▸ **GIVEN RECORDS**

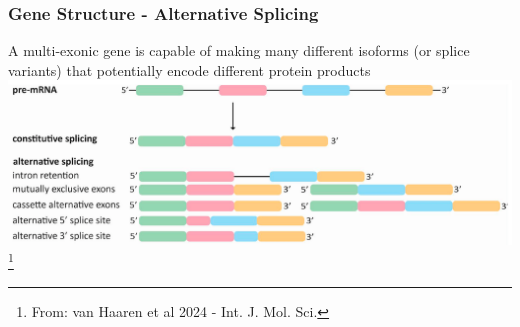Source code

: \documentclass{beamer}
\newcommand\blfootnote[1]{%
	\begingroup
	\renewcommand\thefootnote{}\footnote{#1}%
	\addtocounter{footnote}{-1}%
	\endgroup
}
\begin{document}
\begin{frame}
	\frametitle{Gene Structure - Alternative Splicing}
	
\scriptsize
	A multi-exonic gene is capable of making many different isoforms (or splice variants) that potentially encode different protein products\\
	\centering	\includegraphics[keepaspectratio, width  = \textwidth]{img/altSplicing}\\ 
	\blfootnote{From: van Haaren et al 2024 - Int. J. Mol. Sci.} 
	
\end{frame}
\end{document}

▸ **THE TASK**
Output the listing exactly, without images.

▸ **ANSWER BOX**
Source code

: \documentclass{beamer}
\newcommand\blfootnote[1]{%
	\begingroup
	\renewcommand\thefootnote{}\footnote{#1}%
	\addtocounter{footnote}{-1}%
	\endgroup
}
\begin{document}
\begin{frame}
	\frametitle{Gene Structure - Alternative Splicing}
	
\scriptsize
	A multi-exonic gene is capable of making many different isoforms (or splice variants) that potentially encode different protein products\\
	\centering	\includegraphics[keepaspectratio, width  = \textwidth]{img/altSplicing}\\ 
	\blfootnote{From: van Haaren et al 2024 - Int. J. Mol. Sci.} 
	
\end{frame}
\end{document}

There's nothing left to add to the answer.